En los albores del siglo XXI, nos hace falta en el Instituto un nuevo acercamiento a María que siga las enseñanzas conciliares y, paralelamente, respete y acoja las valiosas tradiciones que florecen en los ambientes donde nos encontramos. No es preciso repetir que esta mujer decidida y fuerte, que tanto significó para Marcelino, ocupa un lugar privilegiado en nuestra vida y en nuestra espiritualidad.

Nuestro reto

Las circunstancias del siglo XIX era muy distintas de las de hoy. Por ejemplo, hoy somos mucho más conscientes de la multiculturalidad y de la diversidad que existe entre nosotros. Al mismo tiempo sentimos, paradójicamente, que estamos más cercanos que nunca y que tenemos más posibilidades de conocernos que en anteriores períodos de la historia de la humanidad. Éste es el escenario del mundo y de la Iglesia para el cual debemos desarrollar un lenguaje nuevo a la hora de describir la persona de María. Dicho simplemente, lo que necesitamos hoy es una mariología adaptada a estos tiempos. Y, para marcar la diferencia, ha de ser una doctrina profunda, que nos fortalezca espiritualmente y nos desafíe éticamente.

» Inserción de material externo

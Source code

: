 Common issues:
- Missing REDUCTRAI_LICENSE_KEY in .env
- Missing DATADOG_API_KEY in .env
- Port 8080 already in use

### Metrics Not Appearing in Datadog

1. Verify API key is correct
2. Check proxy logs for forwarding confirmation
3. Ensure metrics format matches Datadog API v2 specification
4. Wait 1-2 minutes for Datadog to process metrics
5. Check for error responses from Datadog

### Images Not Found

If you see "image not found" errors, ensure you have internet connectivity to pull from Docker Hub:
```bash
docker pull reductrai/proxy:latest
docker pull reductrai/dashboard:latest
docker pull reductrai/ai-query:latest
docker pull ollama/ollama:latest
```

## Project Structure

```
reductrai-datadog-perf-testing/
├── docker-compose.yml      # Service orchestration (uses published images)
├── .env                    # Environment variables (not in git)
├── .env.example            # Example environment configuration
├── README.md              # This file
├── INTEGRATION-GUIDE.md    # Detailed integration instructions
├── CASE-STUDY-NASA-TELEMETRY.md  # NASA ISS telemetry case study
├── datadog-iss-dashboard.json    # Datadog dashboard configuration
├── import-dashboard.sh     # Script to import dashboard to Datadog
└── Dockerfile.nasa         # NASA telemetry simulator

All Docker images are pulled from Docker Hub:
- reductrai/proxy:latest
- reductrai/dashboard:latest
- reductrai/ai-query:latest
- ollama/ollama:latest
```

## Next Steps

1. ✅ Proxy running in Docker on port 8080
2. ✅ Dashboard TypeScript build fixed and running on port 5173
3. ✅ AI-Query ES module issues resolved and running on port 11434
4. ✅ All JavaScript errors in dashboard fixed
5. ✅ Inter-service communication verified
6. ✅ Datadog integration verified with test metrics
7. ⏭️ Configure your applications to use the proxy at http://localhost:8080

El Concilio nos enseñó que la santidad y la libertad frente al pecado no se oponen, ni mucho menos, a la historia cotidiana y a los acontecimientos que constituyen la vida sobre esta tierra. Al contrario, la gracia de Dios nos empuja directamente al corazón del mundo.

La vida de María fue un itinerario auténticamente humano. Negar este hecho y pretender sacarla de los parámetros de la humanidad sería injusto, para ella y para nosotros. Esta mujer de fe nunca fue, ni será jamás, divina. Empeñarse actualmente en aplicar a María títulos que parecen asimilarla a la divinidad, contribuye más a confundir que a clarificar las cosas.

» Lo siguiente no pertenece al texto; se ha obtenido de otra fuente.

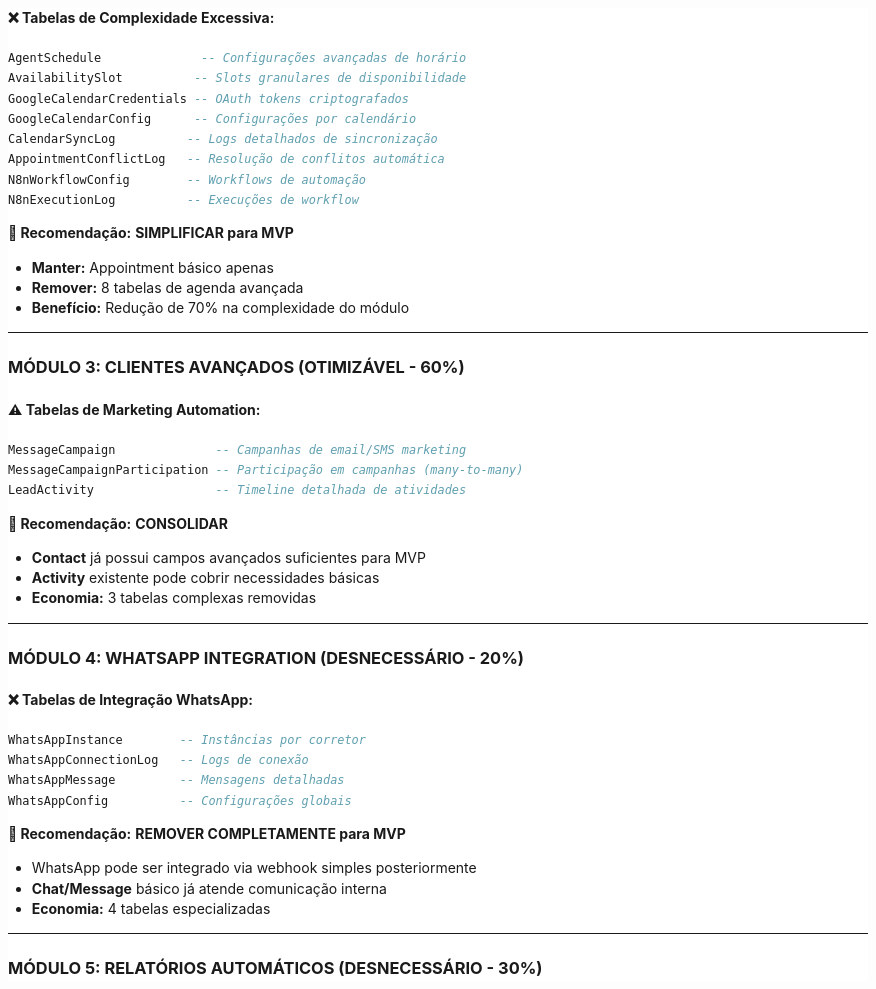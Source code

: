 #### **❌ Tabelas de Complexidade Excessiva:**
```sql
AgentSchedule              -- Configurações avançadas de horário
AvailabilitySlot          -- Slots granulares de disponibilidade  
GoogleCalendarCredentials -- OAuth tokens criptografados
GoogleCalendarConfig      -- Configurações por calendário
CalendarSyncLog          -- Logs detalhados de sincronização
AppointmentConflictLog   -- Resolução de conflitos automática
N8nWorkflowConfig        -- Workflows de automação
N8nExecutionLog          -- Execuções de workflow
```

**🎯 Recomendação:** **SIMPLIFICAR para MVP**
- **Manter:** Appointment básico apenas
- **Remover:** 8 tabelas de agenda avançada
- **Benefício:** Redução de 70% na complexidade do módulo

---

### **MÓDULO 3: CLIENTES AVANÇADOS (OTIMIZÁVEL - 60%)**

#### **⚠️ Tabelas de Marketing Automation:**
```sql
MessageCampaign              -- Campanhas de email/SMS marketing
MessageCampaignParticipation -- Participação em campanhas (many-to-many)
LeadActivity                 -- Timeline detalhada de atividades
```

**🎯 Recomendação:** **CONSOLIDAR**
- **Contact** já possui campos avançados suficientes para MVP
- **Activity** existente pode cobrir necessidades básicas
- **Economia:** 3 tabelas complexas removidas

---

### **MÓDULO 4: WHATSAPP INTEGRATION (DESNECESSÁRIO - 20%)**

#### **❌ Tabelas de Integração WhatsApp:**
```sql
WhatsAppInstance        -- Instâncias por corretor
WhatsAppConnectionLog   -- Logs de conexão
WhatsAppMessage         -- Mensagens detalhadas
WhatsAppConfig          -- Configurações globais
```

**🎯 Recomendação:** **REMOVER COMPLETAMENTE para MVP**
- WhatsApp pode ser integrado via webhook simples posteriormente
- **Chat/Message** básico já atende comunicação interna
- **Economia:** 4 tabelas especializadas

---

### **MÓDULO 5: RELATÓRIOS AUTOMÁTICOS (DESNECESSÁRIO - 30%)**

La verdad es que María fue una mujer judía de su tiempo, que observaba el sábado y las demás prácticas comunes a los anawim, los pobres de Yahveh, entre los cuales se contaba. Su vida era corriente, sin mayor relieve, propia de una mujer que buscaba, ansiaba, reía y lloraba, que no lo entendía todo y tenía que encontrar su camino de etapa en etapa por la senda de la vida. Y la vida no trató a María de modo especial, pues ella compartió con nosotros la heredad que le corresponde a los humanos: lágrimas, aflicción, amargura, coraje y grandeza, agonía y muerte.

Y aunque los artistas durante siglos la han pintado mientras supuestamente leía el último libro del Antiguo Testamento en espera ansiosa de Gabriel y de la noticia que le aseguraría un lugar en el primer libro del Nuevo Testamento, María era, con toda probabilidad, analfabeta, incapaz de leer, como la inmensa mayoría de los hombres y mujeres de su tiempo. Teresa de Lisieux afirma que amamos a María, no porque la madre de Dios recibiera privilegios particulares, sino porque vivía y sufría humildemente, como nosotros, en la noche oscura de la fe. María era hija de esta tierra, tenía pasiones humanas, gozos humanos. Compartía las preocupaciones íntimas que seguimos compartiendo hoy todos nosotros.

María estaba a la espera del Mesías. Y porque miraba siempre el mundo con los ojos de la fe, fue capaz de reconocerlo, llegado el momento, en el Siervo Sufriente, su hijo. Le tocó tomar decisiones difíciles en la vida y lo hizo con valentía. Con el paso de los años, su presencia llegó a ser respetada en la naciente Iglesia. Por eso, si bien abrazamos la imagen de la Buena Madre, propia de Marcelino, hoy más que nunca vemos en ella también a nuestra hermana en la fe, que nos sigue acompañando con su testimonio profético en la Comunión de los Santos.

Personalmente espero que, al liberar a María del peso que significa ser la mujer ideal y bajarla del pedestal en el que la hemos subido, podrá manifestarse al fin tal como es, en el seno de la Iglesia y del Instituto.